» **DESCRIPTION OF THE TASK**: Take from the records below each line that holds "momentum".

» **SUPPLIED RECORDS**:
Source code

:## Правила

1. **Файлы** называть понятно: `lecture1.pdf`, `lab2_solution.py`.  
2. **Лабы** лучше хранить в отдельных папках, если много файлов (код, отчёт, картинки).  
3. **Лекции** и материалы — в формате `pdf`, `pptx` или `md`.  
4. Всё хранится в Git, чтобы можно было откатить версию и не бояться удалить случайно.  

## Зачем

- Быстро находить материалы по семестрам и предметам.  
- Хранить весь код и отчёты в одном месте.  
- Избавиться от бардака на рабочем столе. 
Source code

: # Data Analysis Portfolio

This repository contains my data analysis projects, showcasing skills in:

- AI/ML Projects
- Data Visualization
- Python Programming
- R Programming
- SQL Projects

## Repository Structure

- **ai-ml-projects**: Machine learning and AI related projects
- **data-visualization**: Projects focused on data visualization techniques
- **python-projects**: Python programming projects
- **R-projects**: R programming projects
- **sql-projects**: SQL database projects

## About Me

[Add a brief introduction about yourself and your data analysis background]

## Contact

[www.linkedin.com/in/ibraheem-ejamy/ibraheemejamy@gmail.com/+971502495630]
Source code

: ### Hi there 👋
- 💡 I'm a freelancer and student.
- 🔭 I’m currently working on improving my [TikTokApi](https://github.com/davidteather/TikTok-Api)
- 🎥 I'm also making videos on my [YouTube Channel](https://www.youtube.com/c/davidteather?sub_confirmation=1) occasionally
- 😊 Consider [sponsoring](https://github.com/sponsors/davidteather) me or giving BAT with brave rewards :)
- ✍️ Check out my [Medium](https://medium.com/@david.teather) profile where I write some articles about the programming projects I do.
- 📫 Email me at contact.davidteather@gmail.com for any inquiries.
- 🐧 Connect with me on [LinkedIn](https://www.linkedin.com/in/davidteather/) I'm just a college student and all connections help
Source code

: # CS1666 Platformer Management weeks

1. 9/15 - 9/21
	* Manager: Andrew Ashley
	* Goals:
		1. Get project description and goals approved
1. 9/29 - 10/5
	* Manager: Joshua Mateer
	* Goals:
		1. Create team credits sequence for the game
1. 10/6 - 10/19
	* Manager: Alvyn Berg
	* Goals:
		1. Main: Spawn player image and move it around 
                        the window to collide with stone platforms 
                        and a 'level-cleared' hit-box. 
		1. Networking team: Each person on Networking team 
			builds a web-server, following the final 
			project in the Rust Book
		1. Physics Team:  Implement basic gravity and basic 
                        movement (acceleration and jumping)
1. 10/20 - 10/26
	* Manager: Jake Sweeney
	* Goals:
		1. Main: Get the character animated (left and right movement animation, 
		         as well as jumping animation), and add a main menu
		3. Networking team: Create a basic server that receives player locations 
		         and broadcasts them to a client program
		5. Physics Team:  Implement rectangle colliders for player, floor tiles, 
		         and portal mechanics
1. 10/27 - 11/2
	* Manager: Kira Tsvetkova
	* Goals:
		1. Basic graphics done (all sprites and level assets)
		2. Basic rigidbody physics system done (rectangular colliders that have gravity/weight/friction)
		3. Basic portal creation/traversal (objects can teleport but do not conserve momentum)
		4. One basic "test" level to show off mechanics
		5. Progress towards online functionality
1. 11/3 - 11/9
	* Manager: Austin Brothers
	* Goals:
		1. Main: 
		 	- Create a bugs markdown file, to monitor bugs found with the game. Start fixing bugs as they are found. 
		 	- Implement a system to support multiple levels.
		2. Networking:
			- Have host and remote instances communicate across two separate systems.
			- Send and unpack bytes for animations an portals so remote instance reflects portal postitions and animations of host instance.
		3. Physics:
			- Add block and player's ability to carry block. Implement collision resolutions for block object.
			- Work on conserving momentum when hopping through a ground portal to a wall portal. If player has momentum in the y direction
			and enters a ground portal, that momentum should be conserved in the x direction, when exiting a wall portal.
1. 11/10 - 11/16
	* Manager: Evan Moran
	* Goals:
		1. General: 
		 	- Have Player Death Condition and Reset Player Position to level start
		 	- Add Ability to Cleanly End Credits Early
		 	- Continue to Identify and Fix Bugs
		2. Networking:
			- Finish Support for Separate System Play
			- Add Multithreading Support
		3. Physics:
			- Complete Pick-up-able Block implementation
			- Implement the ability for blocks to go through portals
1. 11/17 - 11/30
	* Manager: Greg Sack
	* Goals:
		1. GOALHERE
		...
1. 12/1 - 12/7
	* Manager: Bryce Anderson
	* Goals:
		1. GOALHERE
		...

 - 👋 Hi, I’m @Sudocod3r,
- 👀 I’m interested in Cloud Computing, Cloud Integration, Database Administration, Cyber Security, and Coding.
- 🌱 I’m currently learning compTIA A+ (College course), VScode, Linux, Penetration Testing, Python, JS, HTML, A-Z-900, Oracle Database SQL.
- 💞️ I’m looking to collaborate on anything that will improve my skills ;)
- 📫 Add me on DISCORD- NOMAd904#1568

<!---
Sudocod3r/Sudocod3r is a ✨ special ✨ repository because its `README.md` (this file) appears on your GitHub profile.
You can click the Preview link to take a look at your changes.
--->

» **RESPONSE BELOW**:
		3. Basic portal creation/traversal (objects can teleport but do not conserve momentum)
			- Work on conserving momentum when hopping through a ground portal to a wall portal. If player has momentum in the y direction
			and enters a ground portal, that momentum should be conserved in the x direction, when exiting a wall portal.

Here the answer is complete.